Однако при всем том было бы лишь полуправдой, если бы я сказал, что внутренняя потребность посильного вмешательства в судьбу Бродского заскреблась во мне только потому, что его стихи поразили меня. И думаю, смею думать, что в этом смысле я был не одинок. Разумеется, люди хотели оградить замечательного поэта от мерзкого произвола. Конечно же, это играло колоссальную роль. Но не менее важно: душа, совесть, разум восставали против холодного, бесстыдного цинизма государственных деятелей, имеющих безнаказанное и беспредельное право перемалывать в жерновах своей власти судьбу ни в чем не повинных людей.
Поначалу мне была неведома широта размаха и уровень общественной влиятельности тех, кто встал на защиту Бродского. Время было не только глухое, но и немое.
Поначалу, до первого суда, я знал лишь тех ленинградских литераторов, кто открыто отважились вступиться за уже арестованного молодого поэта. Этих литераторов, членов СП, была горстка, и над ними всей своей грозной и, осмелюсь сказать, нечистой силой навис секретариат писательской организации в полном составе во главе с поэтом Александром Андреевичем Прокофьевым, излюбленной сентенцией которого на наших собраниях, сентенцией, произносимой напористым, сокрушительным, командным тоном, была:
-- Я солдат партии!
По всей вероятности, он полагал, что по этому призыву мы все выстроимся в одну шеренгу и дружно рассчитаемся на "первый" -- "второй". Не хотелось бы излишне грешить на него -- по делу Бродского были у Прокофьева доброхотные подручные, гораздо более радикальные и жестокие, нежели он. Член секретариата Петр Капица и до суда над Бродским имел в писательских кругах Ленинграда репутацию бдительно конвойную, за что его ценили руководящие работники не только литературного цеха, но и других ведомств, не имеющих прямого отношения к искусству. Вот он-то на секретариате произнес о Бродском такую прокурорскую речугу, после которой вполне логично было бы дать в те времена нынешнему нобелевскому лауреату, а тогдашнему великолепному молодому поэту лет десять строгих лагерей.

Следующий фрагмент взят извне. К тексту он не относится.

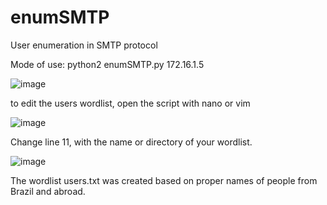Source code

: # enumSMTP
User enumeration in SMTP protocol

Mode of use: python2 enumSMTP.py 172.16.1.5

![image](https://user-images.githubusercontent.com/79952723/169074902-a43ba0b5-1ba6-4f4f-95ac-5c9d1768c686.png)

to edit the users wordlist, open the script with nano or vim

![image](https://user-images.githubusercontent.com/79952723/169087377-29f74494-9db7-43ad-b243-90db894e0cce.png)

Change line 11, with the name or directory of your wordlist.

![image](https://user-images.githubusercontent.com/79952723/169088793-43edffb3-497e-4bed-9db1-663dc9b07c24.png)

The wordlist users.txt was created based on proper names of people from Brazil and abroad.
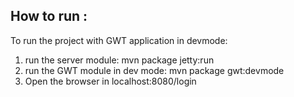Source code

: 
## How to run :

To run the project with GWT application in devmode:
<ol>
<li> run the server module: mvn package jetty:run</li>
<li> run the GWT module in dev mode: mvn package gwt:devmode</li>
<li> Open the browser in localhost:8080/login</li>
<ol>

Горстку ленинградских литераторов, к которым я примкнул незадолго до первого суда, легко перечислить: Наталья Грудинина, Наталья Долинина и Ефим Григорьевич Эткинд. Я знал, что принимает самое горячее участие в горестной участи Бродского его друг Яков Гордин. Существенно помогал нашей группе, делая это тайно, поскольку он был референтом ленинградского СП, поэт Глеб Семенов: от него мы получали совершенно достоверную информацию о расстановке сил писательского руководства. И еще я знал, что должна приехать на суд Фрида Вигдорова, с которой знаком был лишь по коротенькой давнишней дружелюбной переписке.
Не забыть бы одну подробность, в ту пору она была мало кому известна. Некоторое время до первого суда Бродский содержался под стражей в Дзержинском райотделе милиции. А заместителем начальника этого райотдела был капитан Анатолий Алексеев -- на редкость интеллигентный образованный молодой человек, азартный книгочий, подобных работников милиции я более никогда не встречал.

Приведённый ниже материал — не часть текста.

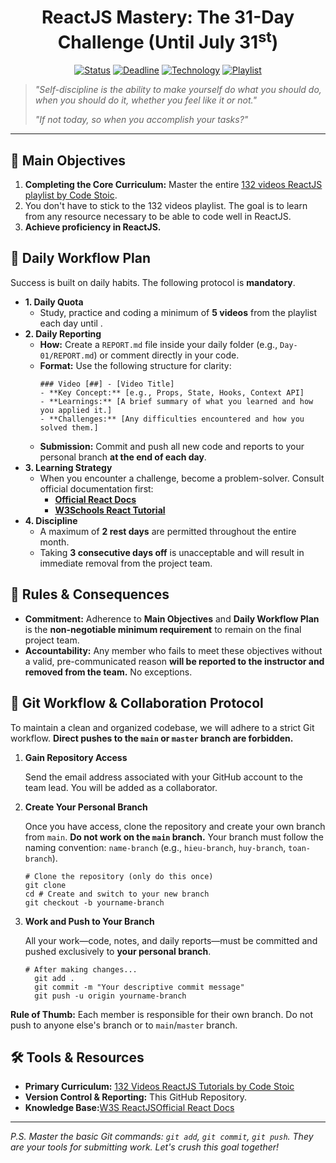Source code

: <!-- HEADER SECTION -->
<div align="center">
  <h1>ReactJS Mastery: The 31-Day Challenge (Until July 31<sup>st</sup>)</h1>
  
  <p>
    <a href="https://github.com"><img src="https://img.shields.io/badge/Status-In%20Progress-orange" alt="Status"/></a>
    <a href="https://github.com"><img src="https://img.shields.io/badge/Deadline-July%2031st-red" alt="Deadline"/></a>
    <a href="https://react.dev/"><img src="https://img.shields.io/badge/Technology-ReactJS-blue?logo=react" alt="Technology"/></a>
    <a href="https://www.youtube.com/playlist?list=PLSsAz5wf2lkK_ekd0J__44KG6QoXetZza"><img src="https://img.shields.io/badge/Playlist-Coder%20Stoic-brightgreen?logo=youtube" alt="Playlist"/></a>
  </p>
</div>

<!-- MOTIVATIONAL QUOTE -->
<blockquote>
  <p><i>"Self-discipline is the ability to make yourself do what you should do, when you should do it, whether you feel like it or not."</i></p>
  <p><i>"If not today, so when you accomplish your tasks?"</i></p>
</blockquote>

<hr>

<!-- THE MISSION SECTION -->
<h2>🎯 Main Objectives</h2>
<ol>
  <li><strong>Completing the Core Curriculum:</strong> Master the entire <a href="https://www.youtube.com/playlist?list=PLSsAz5wf2lkK_ekd0J__44KG6QoXetZza">132 videos ReactJS playlist by Code Stoic</a>.</li>
  <li>You don't have to stick to the 132 videos playlist. The goal is to learn from any resource necessary to be able to code well in ReactJS.</li>
  <li><b>Achieve proficiency in ReactJS.</b></li>
</ol>

<!-- DAILY PROTOCOL SECTION -->
<h2>🚀 Daily Workflow Plan </h2>
<p>Success is built on daily habits. The following protocol is <strong>mandatory</strong>.</p>
<ul>
  <li>
    <strong>1. Daily Quota</strong>
    <ul>
      <li>Study, practice and coding a minimum of <strong>5 videos</strong> from the playlist each day until .</li>
    </ul>
  </li>
  <li>
    <strong>2. Daily Reporting</strong>
    <ul>
      <li><strong>How:</strong> Create a <code>REPORT.md</code> file inside your daily folder (e.g., <code>Day-01/REPORT.md</code>) or comment directly in your code.</li>
      <li><strong>Format:</strong> Use the following structure for clarity:</li>
      <pre><code>### Video [##] - [Video Title]
- **Key Concept:** [e.g., Props, State, Hooks, Context API]
- **Learnings:** [A brief summary of what you learned and how you applied it.]
- **Challenges:** [Any difficulties encountered and how you solved them.]</code></pre>
      <li><strong>Submission:</strong> Commit and push all new code and reports to your personal branch <strong>at the end of each day</strong>.</li>
    </ul>
  </li>
  <li>
    <strong>3. Learning Strategy</strong>
    <ul>
      <li>When you encounter a challenge, become a problem-solver. Consult official documentation first:
        <ul>
          <li><a href="https://react.dev/"><strong>Official React Docs</strong></a></li>
          <li><a href="https://www.w3schools.com/react/"><strong>W3Schools React Tutorial</strong></a></li>
        </ul>
      </li>
    </ul>
  </li>
  <li>
    <strong>4. Discipline</strong>
    <ul>
      <li>A maximum of <strong>2 rest days</strong> are permitted throughout the entire month.</li>
      <li>Taking <strong>3 consecutive days off</strong> is unacceptable and will result in immediate removal from the project team.</li>
    </ul>
  </li>
</ul>

<!-- RULES & CONSEQUENCES SECTION -->
<h2>📜 Rules & Consequences</h2>
<ul>
  <li><strong>Commitment:</strong> Adherence to <strong>Main Objectives</strong> and <strong>Daily Workflow Plan</strong> is the <strong>non-negotiable minimum requirement</strong> to remain on the final project team.</li>
  <li><strong>Accountability:</strong> Any member who fails to meet these objectives without a valid, pre-communicated reason <strong>will be reported to the instructor and removed from the team.</strong> No exceptions.</li>
</ul>

<!-- GIT WORKFLOW SECTION -->
<h2>📂 Git Workflow & Collaboration Protocol</h2>
<p>To maintain a clean and organized codebase, we will adhere to a strict Git workflow. <strong>Direct pushes to the <code>main</code> or <code>master</code> branch are forbidden.</strong></p>
<ol>
  <li>
    <strong>Gain Repository Access</strong>
    <p>Send the email address associated with your GitHub account to the team lead. You will be added as a collaborator.</p>
  </li>
  <li>
    <strong>Create Your Personal Branch</strong>
    <p>Once you have access, clone the repository and create your own branch from <code>main</code>. <strong>Do not work on the <code>main</code> branch.</strong> Your branch must follow the naming convention: <code>name-branch</code> (e.g., <code>hieu-branch</code>, <code>huy-branch</code>, <code>toan-branch</code>).</p>
    <pre><code class="lang-bash"># Clone the repository (only do this once)
git clone <repository_url>
cd <repository_name># Create and switch to your new branch
git checkout -b yourname-branch</code></pre>
  </li>
  <li>
    <strong>Work and Push to Your Branch</strong>
    <p>All your work—code, notes, and daily reports—must be committed and pushed exclusively to <strong>your personal branch</strong>.</p>
    <pre><code class="lang-bash"># After making changes...
  git add .
  git commit -m "Your descriptive commit message"
  git push -u origin yourname-branch</code></pre>
  </li>
</ol>
<p><strong>Rule of Thumb:</strong> Each member is responsible for their own branch. Do not push to anyone else's branch or to <code>main</code>/<code>master</code> branch.</p>

<!-- TOOLS & RESOURCES SECTION -->
<h2>🛠️ Tools & Resources</h2>
<ul>
  <li><strong>Primary Curriculum:</strong> <a href="https://www.youtube.com/playlist?list=PLSsAz5wf2lkK_ekd0J__44KG6QoXetZza">132 Videos ReactJS Tutorials by Code Stoic</a></li>
  <li><strong>Version Control & Reporting:</strong> This GitHub Repository.</li>
  <li><strong>Knowledge Base:</strong><a href="[https://react.dev/](https://www.w3schools.com/REACT/DEFAULT.ASP)">W3S ReactJS</a><a href="https://react.dev/">Official React Docs</a></li>
</ul>

<hr>

<!-- FOOTER -->
<p><i>P.S. Master the basic Git commands: <code>git add</code>, <code>git commit</code>, <code>git push</code>. They are your tools for submitting work. Let's crush this goal together!</i></p>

Узнав, что Бродский сидит в одиночной камере предварительного заключения этого райотдела, я попросил Алексеева зайти ко мне, он бывал у меня. Естественно, никаких секретов я не собирался выведывать у Анатолия, да он и не стал бы мне их разбалтывать. Я хотел лишь узнать, как себя чувствует Бродский, в каких условиях он содержится. Капитан рассказал мне, что условия обычные -- сами знаете, не ахти, на питание скудные копейки, но он, Анатолий, поздними вечерами, когда райотдел пустоват, вызывает иногда Бродского якобы на допрос, а на самом-то деле приносит ему из своего дома поесть чего-нибудь и поит чаем. Однако в том, как мне все это рассказывал Анатолий, я ощущал некую его сдержанность, вроде бы он хотел сообщить что-то еще, но все не решался. Перед самым уходом решился. Сказал, не глядя мне в глаза:
-- Не советую я вам встревать в это дело. Оно безнадежное.
-- То есть как безнадежное! Откуда это может быть известно до решения суда?! -- взъерошился я.-- Не сталинские же времена!
-- Да оно уже решенное. Василий Сергеевич распорядился, суд проштампует -- и вся игра.